Exercise instructions: Every line of the data below should be retyped exactly, with no images carried over.
Top of Data under study
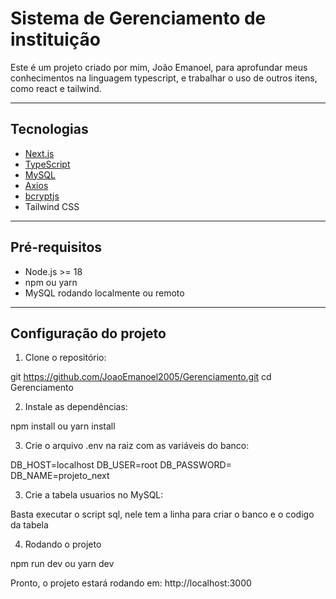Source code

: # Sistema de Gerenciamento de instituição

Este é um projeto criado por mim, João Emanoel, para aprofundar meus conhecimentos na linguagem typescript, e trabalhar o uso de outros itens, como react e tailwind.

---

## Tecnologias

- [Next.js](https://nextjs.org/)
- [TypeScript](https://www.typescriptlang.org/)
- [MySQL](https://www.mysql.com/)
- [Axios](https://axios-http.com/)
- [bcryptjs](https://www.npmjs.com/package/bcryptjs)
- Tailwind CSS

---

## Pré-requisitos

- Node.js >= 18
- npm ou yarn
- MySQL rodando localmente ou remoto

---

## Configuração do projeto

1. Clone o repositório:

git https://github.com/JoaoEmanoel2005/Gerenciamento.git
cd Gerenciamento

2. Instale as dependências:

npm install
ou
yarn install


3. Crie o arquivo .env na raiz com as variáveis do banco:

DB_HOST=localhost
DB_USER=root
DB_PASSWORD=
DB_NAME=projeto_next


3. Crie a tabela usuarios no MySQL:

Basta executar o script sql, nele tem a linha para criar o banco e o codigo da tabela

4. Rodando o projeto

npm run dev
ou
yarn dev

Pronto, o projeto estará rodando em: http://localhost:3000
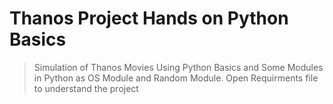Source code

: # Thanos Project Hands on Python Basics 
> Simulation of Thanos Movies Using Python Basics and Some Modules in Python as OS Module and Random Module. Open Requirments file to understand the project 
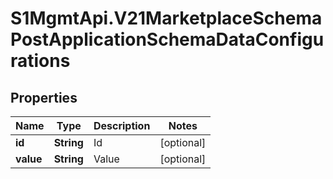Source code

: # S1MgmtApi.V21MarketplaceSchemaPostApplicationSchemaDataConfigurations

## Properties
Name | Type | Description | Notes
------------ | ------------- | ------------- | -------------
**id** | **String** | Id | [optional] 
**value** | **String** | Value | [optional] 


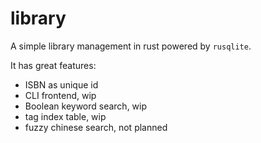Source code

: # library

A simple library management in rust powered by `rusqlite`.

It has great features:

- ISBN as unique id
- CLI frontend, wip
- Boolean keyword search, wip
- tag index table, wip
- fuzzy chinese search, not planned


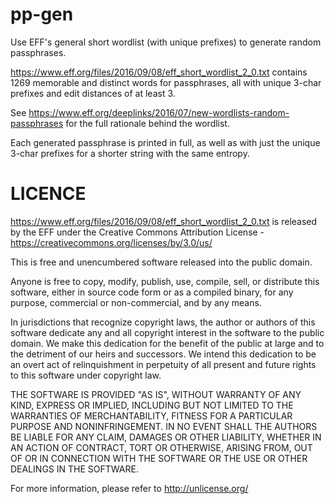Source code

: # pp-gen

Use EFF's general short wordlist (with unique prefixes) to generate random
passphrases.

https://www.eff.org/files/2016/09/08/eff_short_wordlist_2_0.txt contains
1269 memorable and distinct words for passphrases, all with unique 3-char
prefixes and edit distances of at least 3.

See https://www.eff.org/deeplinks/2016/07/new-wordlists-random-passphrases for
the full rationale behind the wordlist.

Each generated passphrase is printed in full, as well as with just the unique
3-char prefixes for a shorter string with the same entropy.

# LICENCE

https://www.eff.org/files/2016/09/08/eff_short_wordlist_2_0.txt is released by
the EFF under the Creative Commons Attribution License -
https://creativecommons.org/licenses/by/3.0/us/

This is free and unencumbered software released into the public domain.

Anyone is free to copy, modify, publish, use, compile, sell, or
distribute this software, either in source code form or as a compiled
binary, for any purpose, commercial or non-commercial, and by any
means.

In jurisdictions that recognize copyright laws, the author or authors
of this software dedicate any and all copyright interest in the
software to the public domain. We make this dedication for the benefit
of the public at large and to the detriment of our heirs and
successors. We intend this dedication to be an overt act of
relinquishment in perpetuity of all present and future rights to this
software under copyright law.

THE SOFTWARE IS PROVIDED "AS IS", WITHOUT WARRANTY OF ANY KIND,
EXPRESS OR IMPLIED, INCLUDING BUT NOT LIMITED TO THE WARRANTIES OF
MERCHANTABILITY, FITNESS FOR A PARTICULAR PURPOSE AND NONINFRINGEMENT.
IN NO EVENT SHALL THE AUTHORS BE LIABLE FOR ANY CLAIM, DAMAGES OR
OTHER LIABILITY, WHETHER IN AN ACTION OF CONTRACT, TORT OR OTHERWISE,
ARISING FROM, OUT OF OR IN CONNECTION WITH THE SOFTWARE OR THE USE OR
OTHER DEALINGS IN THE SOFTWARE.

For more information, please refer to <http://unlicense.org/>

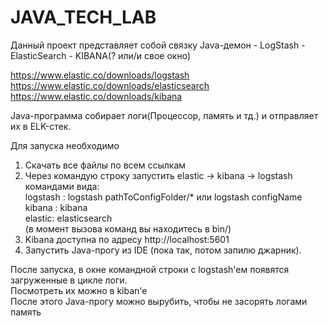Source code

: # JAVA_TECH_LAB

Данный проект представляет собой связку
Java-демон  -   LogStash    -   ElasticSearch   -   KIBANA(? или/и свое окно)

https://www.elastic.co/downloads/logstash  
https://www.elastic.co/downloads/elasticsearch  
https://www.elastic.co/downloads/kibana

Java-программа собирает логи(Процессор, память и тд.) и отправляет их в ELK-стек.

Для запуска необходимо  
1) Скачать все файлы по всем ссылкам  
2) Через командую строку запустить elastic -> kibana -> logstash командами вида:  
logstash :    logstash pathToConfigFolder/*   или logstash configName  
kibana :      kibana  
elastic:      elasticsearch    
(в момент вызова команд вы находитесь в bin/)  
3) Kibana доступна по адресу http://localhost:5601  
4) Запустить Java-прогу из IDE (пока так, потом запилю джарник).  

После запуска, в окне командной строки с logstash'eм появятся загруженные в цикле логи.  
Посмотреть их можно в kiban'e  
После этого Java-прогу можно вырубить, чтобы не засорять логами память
Bottom of Data under study
Answer section:
Source code

: # Sistema de Gerenciamento de instituição

Este é um projeto criado por mim, João Emanoel, para aprofundar meus conhecimentos na linguagem typescript, e trabalhar o uso de outros itens, como react e tailwind.

---

## Tecnologias

- [Next.js](https://nextjs.org/)
- [TypeScript](https://www.typescriptlang.org/)
- [MySQL](https://www.mysql.com/)
- [Axios](https://axios-http.com/)
- [bcryptjs](https://www.npmjs.com/package/bcryptjs)
- Tailwind CSS

---

## Pré-requisitos

- Node.js >= 18
- npm ou yarn
- MySQL rodando localmente ou remoto

---

## Configuração do projeto

1. Clone o repositório:

git https://github.com/JoaoEmanoel2005/Gerenciamento.git
cd Gerenciamento

2. Instale as dependências:

npm install
ou
yarn install


3. Crie o arquivo .env na raiz com as variáveis do banco:

DB_HOST=localhost
DB_USER=root
DB_PASSWORD=
DB_NAME=projeto_next


3. Crie a tabela usuarios no MySQL:

Basta executar o script sql, nele tem a linha para criar o banco e o codigo da tabela

4. Rodando o projeto

npm run dev
ou
yarn dev

Pronto, o projeto estará rodando em: http://localhost:3000
Source code

: # Thanos Project Hands on Python Basics 
> Simulation of Thanos Movies Using Python Basics and Some Modules in Python as OS Module and Random Module. Open Requirments file to understand the project 
Source code

: # S1MgmtApi.V21MarketplaceSchemaPostApplicationSchemaDataConfigurations

## Properties
Name | Type | Description | Notes
------------ | ------------- | ------------- | -------------
**id** | **String** | Id | [optional] 
**value** | **String** | Value | [optional] 


Source code

: # library

A simple library management in rust powered by `rusqlite`.

It has great features:

- ISBN as unique id
- CLI frontend, wip
- Boolean keyword search, wip
- tag index table, wip
- fuzzy chinese search, not planned


Source code

: # pp-gen

Use EFF's general short wordlist (with unique prefixes) to generate random
passphrases.

https://www.eff.org/files/2016/09/08/eff_short_wordlist_2_0.txt contains
1269 memorable and distinct words for passphrases, all with unique 3-char
prefixes and edit distances of at least 3.

See https://www.eff.org/deeplinks/2016/07/new-wordlists-random-passphrases for
the full rationale behind the wordlist.

Each generated passphrase is printed in full, as well as with just the unique
3-char prefixes for a shorter string with the same entropy.

# LICENCE

https://www.eff.org/files/2016/09/08/eff_short_wordlist_2_0.txt is released by
the EFF under the Creative Commons Attribution License -
https://creativecommons.org/licenses/by/3.0/us/

This is free and unencumbered software released into the public domain.

Anyone is free to copy, modify, publish, use, compile, sell, or
distribute this software, either in source code form or as a compiled
binary, for any purpose, commercial or non-commercial, and by any
means.

In jurisdictions that recognize copyright laws, the author or authors
of this software dedicate any and all copyright interest in the
software to the public domain. We make this dedication for the benefit
of the public at large and to the detriment of our heirs and
successors. We intend this dedication to be an overt act of
relinquishment in perpetuity of all present and future rights to this
software under copyright law.

THE SOFTWARE IS PROVIDED "AS IS", WITHOUT WARRANTY OF ANY KIND,
EXPRESS OR IMPLIED, INCLUDING BUT NOT LIMITED TO THE WARRANTIES OF
MERCHANTABILITY, FITNESS FOR A PARTICULAR PURPOSE AND NONINFRINGEMENT.
IN NO EVENT SHALL THE AUTHORS BE LIABLE FOR ANY CLAIM, DAMAGES OR
OTHER LIABILITY, WHETHER IN AN ACTION OF CONTRACT, TORT OR OTHERWISE,
ARISING FROM, OUT OF OR IN CONNECTION WITH THE SOFTWARE OR THE USE OR
OTHER DEALINGS IN THE SOFTWARE.

For more information, please refer to <http://unlicense.org/>

Source code

: # JAVA_TECH_LAB

Данный проект представляет собой связку
Java-демон  -   LogStash    -   ElasticSearch   -   KIBANA(? или/и свое окно)

https://www.elastic.co/downloads/logstash  
https://www.elastic.co/downloads/elasticsearch  
https://www.elastic.co/downloads/kibana

Java-программа собирает логи(Процессор, память и тд.) и отправляет их в ELK-стек.

Для запуска необходимо  
1) Скачать все файлы по всем ссылкам  
2) Через командую строку запустить elastic -> kibana -> logstash командами вида:  
logstash :    logstash pathToConfigFolder/*   или logstash configName  
kibana :      kibana  
elastic:      elasticsearch    
(в момент вызова команд вы находитесь в bin/)  
3) Kibana доступна по адресу http://localhost:5601  
4) Запустить Java-прогу из IDE (пока так, потом запилю джарник).  

После запуска, в окне командной строки с logstash'eм появятся загруженные в цикле логи.  
Посмотреть их можно в kiban'e  
После этого Java-прогу можно вырубить, чтобы не засорять логами память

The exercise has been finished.